Hey, thanks for the vote of confidence, Parents!
Anyway, a few years ago I went to a psychic who told me (a) I've had many previous lives and (b) I have always been the same person in all of those previous lives. She wasn't specific, so I tried to imagine for myself what all those lives must have looked like.
Prehistoric Me: I live somewhere in central France with my husband and our three (surviving) children. None of us has teeth. But that's not the point. My husband paints cave walls for a living. He's mostly happy in his job, but sometimes he complains. "Bison, bison, bison. That's all people want me to paint these days. What I wouldn't give to paint a horse now and then." Meanwhile I have misplaced my club.
"Has anybody seen my club?" I ask.
Medieval Me: I live in a nunnery in Flanders where I spend my day doing embroidery, making lace collars for rich merchants' wives and praying — that is when I can find my rosary.
"Has anybody seen my rosary?" I ask.
Hawaiian Me: I live in the islands shortly before Captain Cook shows up and ruins all the reindeer games by giving us diseases. Hey, thanks for that, Captain Cook! In spite of the diseases, this is my favorite lifetime by far because you know. Sea! Sand! Sun! Too bad I can't remember where I parked my outrigger canoe.
"Has anybody seen my canoe?" I ask.
Revolutionary War Me: Somehow I wind up in the American colonies, fighting against the British who want to tax my tea because you know how the British are — always taxing other people's tea whenever they feel like it. It's a dodgy dangerous lifetime, mostly because I can't find my musket.
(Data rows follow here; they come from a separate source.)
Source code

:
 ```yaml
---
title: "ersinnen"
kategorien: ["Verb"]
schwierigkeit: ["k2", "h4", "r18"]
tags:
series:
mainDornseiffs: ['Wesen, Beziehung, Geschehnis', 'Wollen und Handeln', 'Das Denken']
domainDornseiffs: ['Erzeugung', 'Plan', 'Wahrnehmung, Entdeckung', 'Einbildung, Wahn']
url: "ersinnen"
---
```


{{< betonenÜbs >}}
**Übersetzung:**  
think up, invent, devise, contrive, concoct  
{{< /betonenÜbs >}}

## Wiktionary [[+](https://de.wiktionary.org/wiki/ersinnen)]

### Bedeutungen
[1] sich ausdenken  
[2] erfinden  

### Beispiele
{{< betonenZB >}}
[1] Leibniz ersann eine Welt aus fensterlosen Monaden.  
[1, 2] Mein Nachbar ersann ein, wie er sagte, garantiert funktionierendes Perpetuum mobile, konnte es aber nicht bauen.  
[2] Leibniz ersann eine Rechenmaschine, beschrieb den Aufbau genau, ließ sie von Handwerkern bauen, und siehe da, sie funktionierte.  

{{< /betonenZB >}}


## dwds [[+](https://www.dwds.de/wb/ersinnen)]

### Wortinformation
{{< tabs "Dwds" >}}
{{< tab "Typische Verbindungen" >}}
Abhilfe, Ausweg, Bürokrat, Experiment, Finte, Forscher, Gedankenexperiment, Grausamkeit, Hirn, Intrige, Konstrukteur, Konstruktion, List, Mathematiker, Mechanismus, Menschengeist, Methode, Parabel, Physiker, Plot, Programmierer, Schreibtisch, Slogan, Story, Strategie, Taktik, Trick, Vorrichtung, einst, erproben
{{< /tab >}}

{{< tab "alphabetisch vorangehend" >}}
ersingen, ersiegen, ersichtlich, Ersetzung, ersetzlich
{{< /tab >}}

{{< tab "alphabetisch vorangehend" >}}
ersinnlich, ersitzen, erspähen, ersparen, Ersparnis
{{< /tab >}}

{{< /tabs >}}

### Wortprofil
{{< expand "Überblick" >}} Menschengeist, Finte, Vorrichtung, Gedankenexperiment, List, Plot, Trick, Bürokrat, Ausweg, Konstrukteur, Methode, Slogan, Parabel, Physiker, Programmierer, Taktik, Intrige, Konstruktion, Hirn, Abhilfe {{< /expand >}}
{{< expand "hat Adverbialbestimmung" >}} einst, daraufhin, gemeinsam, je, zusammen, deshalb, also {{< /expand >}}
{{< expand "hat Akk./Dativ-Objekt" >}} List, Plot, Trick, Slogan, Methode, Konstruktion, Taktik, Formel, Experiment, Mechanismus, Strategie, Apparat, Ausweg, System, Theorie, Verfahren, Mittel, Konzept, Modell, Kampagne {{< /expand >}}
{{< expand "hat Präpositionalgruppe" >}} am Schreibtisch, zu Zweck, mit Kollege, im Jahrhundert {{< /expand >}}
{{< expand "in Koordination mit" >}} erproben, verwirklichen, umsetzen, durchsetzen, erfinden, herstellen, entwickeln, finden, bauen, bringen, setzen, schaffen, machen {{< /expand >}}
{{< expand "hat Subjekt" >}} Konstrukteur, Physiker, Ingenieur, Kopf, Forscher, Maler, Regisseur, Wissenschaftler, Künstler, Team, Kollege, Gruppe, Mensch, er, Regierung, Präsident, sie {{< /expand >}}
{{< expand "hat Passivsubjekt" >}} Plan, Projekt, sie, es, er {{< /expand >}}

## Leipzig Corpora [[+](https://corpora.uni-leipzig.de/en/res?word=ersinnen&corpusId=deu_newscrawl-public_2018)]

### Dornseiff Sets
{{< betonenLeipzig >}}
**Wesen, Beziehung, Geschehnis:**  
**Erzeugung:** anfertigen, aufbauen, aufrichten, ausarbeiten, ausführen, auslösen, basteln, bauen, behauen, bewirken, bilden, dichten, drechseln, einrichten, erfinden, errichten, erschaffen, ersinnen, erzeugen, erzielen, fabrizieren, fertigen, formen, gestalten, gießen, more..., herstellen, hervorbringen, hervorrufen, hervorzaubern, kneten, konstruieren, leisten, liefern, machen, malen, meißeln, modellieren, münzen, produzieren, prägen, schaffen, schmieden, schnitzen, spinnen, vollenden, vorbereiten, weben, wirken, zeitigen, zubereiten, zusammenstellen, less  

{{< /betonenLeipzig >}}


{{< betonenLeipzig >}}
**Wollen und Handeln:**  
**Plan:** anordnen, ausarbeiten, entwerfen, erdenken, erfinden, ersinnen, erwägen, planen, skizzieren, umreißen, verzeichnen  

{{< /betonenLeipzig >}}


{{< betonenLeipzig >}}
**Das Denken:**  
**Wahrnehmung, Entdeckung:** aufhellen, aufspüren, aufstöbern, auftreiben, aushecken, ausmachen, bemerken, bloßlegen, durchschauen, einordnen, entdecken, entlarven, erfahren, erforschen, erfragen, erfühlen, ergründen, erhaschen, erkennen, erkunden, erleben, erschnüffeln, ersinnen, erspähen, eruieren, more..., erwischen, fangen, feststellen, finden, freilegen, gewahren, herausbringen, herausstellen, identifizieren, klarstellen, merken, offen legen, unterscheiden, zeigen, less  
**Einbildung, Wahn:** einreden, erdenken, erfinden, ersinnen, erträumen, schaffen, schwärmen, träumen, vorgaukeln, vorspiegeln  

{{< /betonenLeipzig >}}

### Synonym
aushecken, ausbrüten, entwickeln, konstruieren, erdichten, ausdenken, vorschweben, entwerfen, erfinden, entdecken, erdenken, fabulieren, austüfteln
"Has anybody seen my musket?" I ask.
Pioneer Me: I decide to trek across the plains with the Mormons to Utah, and along the way I sing as I walk and walk and walk. I had a covered wagon at one time, which would have eliminated the necessity for all that walking. But somehow I lost my ox.
"Has anybody seen my ox?" I ask.
New York Me: It's the 1950s. I'm in a gang called the Jets. My gang likes to wear tight pants and have dance-offs with a rival gang called the Sharks. The only problem is that sometimes I can't find my tight pants.